Crônica do matadouro

As memórias online de um ex-trabalhador avícola sobre sua repugnante atividade eletrizaram os ativistas pelos direitos dos animais do mundo inteiro

PINE RIDGE, Arkansas, EUA. Em seu trêiler mal iluminado no pinheiral, Virgil Butler escreve sobre a morte.

Certa vez matou um homem a tiros no estacionamento de um bar. Participou da invasão norte-americana do Panamá e recorda ter matado de perto soldados inimigos. Não é esta a violência que o leva até o teclado.

Ele é perseguido pelos nove anos em que ganhou a vida chacinando galinhas.

Na escuridão gelada de uma fábrica de processamento Tyson, Butler matava 80.000 aves por turno. Prendia suas pernas em grilhões para que ficassem penduradas de cabeça para baixo. Cortava suas gargantas. A cada dois segundos, outra galinha chegava-lhe pela esteira, guinchando e batendo as asas. Então não era possível pensar muito.

Mas a Tyson despediu Butler no último outono, por razões que a empresa não revela. Agora ele tem tempo para pensar. O homem que matou no bar foi em legítima defesa. Os soldados que matou, bem, era a guerra. As aves é que perturbam seu sono. Ele senta de pernas cruzadas na cama que cede ao seu peso e coloca o teclado no colo.

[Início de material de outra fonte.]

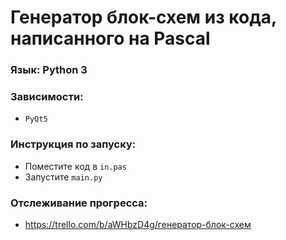 # Генератор блок-схем из кода, написанного на Pascal
### Язык: Python 3
### Зависимости:
* ```PyQt5```
### Инструкция по запуску:
* Поместите код в ```in.pas```
* Запустите ```main.py```
### Отслеживание прогресса:
* https://trello.com/b/aWHbzD4g/генератор-блок-схем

– Há sangue por toda parte. É só a gente e as galinhas agonizantes. A gente fica com vergonha de dizer aos outros o que faz à noite, quando estão dormindo na cama.

Butler escreve horas por dia. Suas palavras eletrizaram os ativistas pelos direitos dos animais de todo o globo.

Publicada em http://www.cyberactivist.blogspot.com, a descrição que Butler faz da carreira no matadouro está sendo traduzida para o francês e o holandês. O jornal britânico The Guardian recomendou seu blog como “material poderoso”, que “não dá pra não ler”. Simpatizantes de Cingapura e da Rússia mandam perguntas por e-mail. Desconhecidos dos Estados Unidos enviam cartões.

Veteranos do movimento pelos direitos dos animais dizem que Butler fez mais por sua causa que o apoio de celebridades como a atriz Pamela Anderson e o ex-Beatle Paul McCartney. Lucy Kelley, cozinheira de 60 anos de Mount Juliet, Tennesee, disse que só teve uma reação ao blog: “Não como mais galinha”.

– A descrição de Virgil da horrível agressão às galinhas nos matadouros de nosso país transformou mais pessoas em vegetarianos do que tudo o que fizemos no ano passado _ disse Bruce Friedrich, diretor do programa de promoção do veganismo da People for the Ethical Treatment of Animals. Com 750.000 membros, a PETA é o maior grupo de defesa dos direitos dos animais do mundo.

– Recebemos constantemente cartas e e-mails a esse respeito _ disse Friedrich.

NÃO HÁ PLANOS DE PROCESSO

A Tyson considera Butler um ex-funcionário revoltado que só inventou estas histórias de terror depois de perder o emprego. “Algumas das coisas que diz são ultrajantes”, disse Ed Nicholson, porta-voz da empresa. A Tyson não planeja nenhuma ação na Justiça para tirar do ar o sítio em questão, acrescentou, porque um processo só daria mais publicidade a Butler.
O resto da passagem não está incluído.